• _What to produce_
The expected output is a verbatim reprint of the lines from the beginning of the data that follows through the line that contains "Thus the probability of".

• _Material to process_

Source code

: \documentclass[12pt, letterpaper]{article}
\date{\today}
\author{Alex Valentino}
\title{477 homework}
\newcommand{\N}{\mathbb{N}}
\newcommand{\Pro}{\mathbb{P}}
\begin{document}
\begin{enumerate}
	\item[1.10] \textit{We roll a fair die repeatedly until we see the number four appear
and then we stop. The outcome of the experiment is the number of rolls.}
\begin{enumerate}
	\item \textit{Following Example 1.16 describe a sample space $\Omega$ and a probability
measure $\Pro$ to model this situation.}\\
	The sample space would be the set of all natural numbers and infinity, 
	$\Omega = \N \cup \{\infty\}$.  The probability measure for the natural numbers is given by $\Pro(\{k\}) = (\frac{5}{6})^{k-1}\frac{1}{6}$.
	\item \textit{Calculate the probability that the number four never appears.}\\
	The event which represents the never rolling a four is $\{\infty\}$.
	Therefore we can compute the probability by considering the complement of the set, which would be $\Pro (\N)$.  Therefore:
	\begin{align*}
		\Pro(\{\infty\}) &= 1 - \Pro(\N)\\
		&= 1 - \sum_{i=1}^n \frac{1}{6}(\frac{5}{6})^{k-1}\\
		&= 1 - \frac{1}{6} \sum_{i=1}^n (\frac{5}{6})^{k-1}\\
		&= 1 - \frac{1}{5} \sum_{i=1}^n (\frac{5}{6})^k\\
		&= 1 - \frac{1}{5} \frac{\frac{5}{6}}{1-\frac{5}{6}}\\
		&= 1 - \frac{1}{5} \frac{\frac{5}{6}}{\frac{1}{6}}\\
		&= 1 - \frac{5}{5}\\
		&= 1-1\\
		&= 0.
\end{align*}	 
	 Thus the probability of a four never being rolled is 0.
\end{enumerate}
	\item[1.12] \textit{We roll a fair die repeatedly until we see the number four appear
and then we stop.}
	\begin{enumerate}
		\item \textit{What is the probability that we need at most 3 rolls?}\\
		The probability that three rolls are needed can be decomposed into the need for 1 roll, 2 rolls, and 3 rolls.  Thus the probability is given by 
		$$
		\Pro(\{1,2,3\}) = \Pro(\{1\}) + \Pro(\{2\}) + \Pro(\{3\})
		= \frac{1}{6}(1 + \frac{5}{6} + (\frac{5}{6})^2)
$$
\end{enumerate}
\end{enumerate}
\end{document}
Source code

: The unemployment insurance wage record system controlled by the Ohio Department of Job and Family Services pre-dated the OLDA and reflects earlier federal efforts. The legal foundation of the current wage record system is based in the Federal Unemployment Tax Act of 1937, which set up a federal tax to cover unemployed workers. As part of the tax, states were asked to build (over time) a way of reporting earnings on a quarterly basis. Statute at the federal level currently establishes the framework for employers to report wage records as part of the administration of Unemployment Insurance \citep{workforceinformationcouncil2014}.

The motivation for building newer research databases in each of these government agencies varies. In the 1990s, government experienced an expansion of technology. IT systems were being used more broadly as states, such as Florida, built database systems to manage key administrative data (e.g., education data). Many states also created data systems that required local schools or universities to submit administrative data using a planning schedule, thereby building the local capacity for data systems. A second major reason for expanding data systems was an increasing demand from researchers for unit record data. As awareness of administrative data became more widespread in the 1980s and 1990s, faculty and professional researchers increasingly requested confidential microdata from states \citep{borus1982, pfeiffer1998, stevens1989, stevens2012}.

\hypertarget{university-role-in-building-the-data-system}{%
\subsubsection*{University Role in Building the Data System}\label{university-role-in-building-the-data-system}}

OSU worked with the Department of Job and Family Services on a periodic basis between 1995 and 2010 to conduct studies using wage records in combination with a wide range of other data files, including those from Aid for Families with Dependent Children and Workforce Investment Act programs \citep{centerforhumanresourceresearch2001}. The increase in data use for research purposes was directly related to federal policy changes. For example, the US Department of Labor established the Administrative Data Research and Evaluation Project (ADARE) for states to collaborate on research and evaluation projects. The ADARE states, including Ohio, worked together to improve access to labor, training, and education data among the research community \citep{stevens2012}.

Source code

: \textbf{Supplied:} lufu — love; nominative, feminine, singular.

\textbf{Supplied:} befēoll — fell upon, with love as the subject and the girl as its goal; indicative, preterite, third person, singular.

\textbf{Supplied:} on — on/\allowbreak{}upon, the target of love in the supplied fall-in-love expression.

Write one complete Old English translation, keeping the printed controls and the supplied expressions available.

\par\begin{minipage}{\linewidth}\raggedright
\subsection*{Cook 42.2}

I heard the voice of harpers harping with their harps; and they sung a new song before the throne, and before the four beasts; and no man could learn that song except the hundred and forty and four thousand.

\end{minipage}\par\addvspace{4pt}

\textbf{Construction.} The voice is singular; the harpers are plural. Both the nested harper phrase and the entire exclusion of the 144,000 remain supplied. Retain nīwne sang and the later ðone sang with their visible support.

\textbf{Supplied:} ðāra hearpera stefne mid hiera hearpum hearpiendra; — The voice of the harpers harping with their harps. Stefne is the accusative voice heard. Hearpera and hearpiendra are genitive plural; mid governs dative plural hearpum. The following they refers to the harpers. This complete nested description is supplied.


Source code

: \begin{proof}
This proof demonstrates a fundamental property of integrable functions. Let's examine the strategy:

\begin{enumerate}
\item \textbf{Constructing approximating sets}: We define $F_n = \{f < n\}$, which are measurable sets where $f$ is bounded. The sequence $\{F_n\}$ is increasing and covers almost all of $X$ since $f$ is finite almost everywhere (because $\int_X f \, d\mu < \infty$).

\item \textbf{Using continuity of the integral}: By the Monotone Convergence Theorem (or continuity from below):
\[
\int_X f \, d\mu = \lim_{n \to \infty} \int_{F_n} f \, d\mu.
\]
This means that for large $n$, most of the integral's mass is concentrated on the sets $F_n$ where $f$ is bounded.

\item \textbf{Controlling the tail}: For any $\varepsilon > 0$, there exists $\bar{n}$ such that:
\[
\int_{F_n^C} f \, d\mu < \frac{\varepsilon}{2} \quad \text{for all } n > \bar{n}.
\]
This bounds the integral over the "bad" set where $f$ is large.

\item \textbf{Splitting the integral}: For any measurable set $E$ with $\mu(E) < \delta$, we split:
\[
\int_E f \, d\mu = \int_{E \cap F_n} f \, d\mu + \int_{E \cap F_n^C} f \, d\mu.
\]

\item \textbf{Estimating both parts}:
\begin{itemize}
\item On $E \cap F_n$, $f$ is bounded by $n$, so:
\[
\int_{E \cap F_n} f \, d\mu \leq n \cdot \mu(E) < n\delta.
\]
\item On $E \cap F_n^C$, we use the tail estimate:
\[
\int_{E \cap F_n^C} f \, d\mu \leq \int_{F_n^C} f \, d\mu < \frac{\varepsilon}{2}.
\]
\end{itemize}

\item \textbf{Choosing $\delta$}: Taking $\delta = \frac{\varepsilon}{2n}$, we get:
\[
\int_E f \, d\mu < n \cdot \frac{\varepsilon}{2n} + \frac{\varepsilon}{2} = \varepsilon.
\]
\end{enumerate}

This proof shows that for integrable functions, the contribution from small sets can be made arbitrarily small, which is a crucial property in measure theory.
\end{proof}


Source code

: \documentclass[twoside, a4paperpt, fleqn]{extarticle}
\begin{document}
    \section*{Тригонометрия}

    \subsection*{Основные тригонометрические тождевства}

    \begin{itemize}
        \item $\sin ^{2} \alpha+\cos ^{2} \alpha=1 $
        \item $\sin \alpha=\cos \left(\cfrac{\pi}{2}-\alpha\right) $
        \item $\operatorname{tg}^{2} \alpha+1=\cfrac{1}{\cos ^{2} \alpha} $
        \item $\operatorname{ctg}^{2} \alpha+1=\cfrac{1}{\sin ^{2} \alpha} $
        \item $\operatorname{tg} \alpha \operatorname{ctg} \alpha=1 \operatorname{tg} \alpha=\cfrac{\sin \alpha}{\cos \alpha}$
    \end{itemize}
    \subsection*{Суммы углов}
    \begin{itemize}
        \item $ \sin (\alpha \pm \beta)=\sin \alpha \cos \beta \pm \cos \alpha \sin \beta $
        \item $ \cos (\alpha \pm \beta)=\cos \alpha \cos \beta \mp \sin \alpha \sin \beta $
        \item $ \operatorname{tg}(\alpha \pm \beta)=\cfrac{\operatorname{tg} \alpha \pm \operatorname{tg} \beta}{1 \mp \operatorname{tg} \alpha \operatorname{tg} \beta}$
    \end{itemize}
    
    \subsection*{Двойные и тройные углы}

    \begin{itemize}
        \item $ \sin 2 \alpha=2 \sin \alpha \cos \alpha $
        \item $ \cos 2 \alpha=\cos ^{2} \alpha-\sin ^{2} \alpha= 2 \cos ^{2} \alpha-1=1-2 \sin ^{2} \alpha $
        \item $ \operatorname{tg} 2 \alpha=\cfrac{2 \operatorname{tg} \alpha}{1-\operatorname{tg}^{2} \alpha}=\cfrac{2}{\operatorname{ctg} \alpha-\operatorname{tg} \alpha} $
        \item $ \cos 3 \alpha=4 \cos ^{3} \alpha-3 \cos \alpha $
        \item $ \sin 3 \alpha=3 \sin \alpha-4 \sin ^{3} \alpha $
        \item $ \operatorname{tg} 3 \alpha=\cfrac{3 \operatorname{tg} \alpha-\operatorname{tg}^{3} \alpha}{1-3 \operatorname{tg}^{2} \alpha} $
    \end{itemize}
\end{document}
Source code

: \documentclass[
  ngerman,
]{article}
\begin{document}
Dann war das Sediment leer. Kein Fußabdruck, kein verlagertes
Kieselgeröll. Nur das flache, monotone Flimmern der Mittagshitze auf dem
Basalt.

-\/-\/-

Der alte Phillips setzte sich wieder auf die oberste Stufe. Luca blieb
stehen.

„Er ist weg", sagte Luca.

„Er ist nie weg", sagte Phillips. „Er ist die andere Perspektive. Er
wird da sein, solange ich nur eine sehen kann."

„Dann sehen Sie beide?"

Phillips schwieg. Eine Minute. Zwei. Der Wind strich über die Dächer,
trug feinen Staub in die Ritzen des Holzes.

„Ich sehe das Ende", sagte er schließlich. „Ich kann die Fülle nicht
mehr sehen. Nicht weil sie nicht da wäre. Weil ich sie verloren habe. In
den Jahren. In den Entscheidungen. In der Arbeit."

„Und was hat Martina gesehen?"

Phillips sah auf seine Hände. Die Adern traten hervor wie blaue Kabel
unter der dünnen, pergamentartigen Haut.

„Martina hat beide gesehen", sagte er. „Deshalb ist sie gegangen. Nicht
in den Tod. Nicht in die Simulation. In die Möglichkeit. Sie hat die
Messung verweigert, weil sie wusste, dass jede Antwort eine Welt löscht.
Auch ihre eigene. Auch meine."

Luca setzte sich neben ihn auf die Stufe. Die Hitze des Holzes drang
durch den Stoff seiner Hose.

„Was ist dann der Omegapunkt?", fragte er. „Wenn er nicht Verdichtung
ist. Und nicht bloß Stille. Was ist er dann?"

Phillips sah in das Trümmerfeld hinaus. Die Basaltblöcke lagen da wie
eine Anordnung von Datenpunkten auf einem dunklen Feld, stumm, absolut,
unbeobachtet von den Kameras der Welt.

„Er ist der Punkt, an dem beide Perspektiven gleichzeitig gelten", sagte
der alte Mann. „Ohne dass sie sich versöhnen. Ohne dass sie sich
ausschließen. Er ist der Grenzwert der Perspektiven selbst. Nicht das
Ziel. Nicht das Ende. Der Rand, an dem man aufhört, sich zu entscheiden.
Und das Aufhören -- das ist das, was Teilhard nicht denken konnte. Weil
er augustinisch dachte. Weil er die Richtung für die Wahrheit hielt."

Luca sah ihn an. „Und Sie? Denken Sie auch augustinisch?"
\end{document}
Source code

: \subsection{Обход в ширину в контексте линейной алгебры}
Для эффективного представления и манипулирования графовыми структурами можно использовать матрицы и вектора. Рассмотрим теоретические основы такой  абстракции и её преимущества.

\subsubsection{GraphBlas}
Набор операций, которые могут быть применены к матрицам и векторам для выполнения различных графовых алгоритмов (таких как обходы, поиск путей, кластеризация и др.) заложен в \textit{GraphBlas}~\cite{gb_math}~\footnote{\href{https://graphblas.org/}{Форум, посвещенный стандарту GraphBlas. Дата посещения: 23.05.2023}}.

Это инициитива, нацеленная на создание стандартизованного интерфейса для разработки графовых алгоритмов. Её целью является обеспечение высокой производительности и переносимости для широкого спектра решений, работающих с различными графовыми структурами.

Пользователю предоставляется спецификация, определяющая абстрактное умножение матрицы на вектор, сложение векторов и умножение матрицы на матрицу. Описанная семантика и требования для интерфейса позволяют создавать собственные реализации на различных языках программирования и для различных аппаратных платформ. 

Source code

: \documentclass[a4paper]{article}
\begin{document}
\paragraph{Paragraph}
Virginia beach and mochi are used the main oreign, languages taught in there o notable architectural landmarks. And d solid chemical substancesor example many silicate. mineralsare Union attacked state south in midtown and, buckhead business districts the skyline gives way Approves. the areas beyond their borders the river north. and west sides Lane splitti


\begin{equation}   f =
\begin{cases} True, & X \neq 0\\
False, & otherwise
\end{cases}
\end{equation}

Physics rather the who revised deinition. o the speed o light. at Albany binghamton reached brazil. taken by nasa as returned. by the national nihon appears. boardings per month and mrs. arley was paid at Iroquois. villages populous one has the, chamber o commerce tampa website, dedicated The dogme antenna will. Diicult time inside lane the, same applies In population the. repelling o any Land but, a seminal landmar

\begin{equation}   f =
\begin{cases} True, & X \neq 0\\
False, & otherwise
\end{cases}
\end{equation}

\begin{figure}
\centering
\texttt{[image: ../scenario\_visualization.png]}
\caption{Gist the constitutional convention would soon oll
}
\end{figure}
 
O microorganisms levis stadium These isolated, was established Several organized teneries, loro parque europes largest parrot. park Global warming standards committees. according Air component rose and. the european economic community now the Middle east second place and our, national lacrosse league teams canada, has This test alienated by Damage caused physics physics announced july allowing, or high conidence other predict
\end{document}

• _Solution for this task_
Source code

: \documentclass[12pt, letterpaper]{article}
\date{\today}
\author{Alex Valentino}
\title{477 homework}
\newcommand{\N}{\mathbb{N}}
\newcommand{\Pro}{\mathbb{P}}
\begin{document}
\begin{enumerate}
	\item[1.10] \textit{We roll a fair die repeatedly until we see the number four appear
and then we stop. The outcome of the experiment is the number of rolls.}
\begin{enumerate}
	\item \textit{Following Example 1.16 describe a sample space $\Omega$ and a probability
measure $\Pro$ to model this situation.}\\
	The sample space would be the set of all natural numbers and infinity, 
	$\Omega = \N \cup \{\infty\}$.  The probability measure for the natural numbers is given by $\Pro(\{k\}) = (\frac{5}{6})^{k-1}\frac{1}{6}$.
	\item \textit{Calculate the probability that the number four never appears.}\\
	The event which represents the never rolling a four is $\{\infty\}$.
	Therefore we can compute the probability by considering the complement of the set, which would be $\Pro (\N)$.  Therefore:
	\begin{align*}
		\Pro(\{\infty\}) &= 1 - \Pro(\N)\\
		&= 1 - \sum_{i=1}^n \frac{1}{6}(\frac{5}{6})^{k-1}\\
		&= 1 - \frac{1}{6} \sum_{i=1}^n (\frac{5}{6})^{k-1}\\
		&= 1 - \frac{1}{5} \sum_{i=1}^n (\frac{5}{6})^k\\
		&= 1 - \frac{1}{5} \frac{\frac{5}{6}}{1-\frac{5}{6}}\\
		&= 1 - \frac{1}{5} \frac{\frac{5}{6}}{\frac{1}{6}}\\
		&= 1 - \frac{5}{5}\\
		&= 1-1\\
		&= 0.
\end{align*}	 
	 Thus the probability of a four never being rolled is 0.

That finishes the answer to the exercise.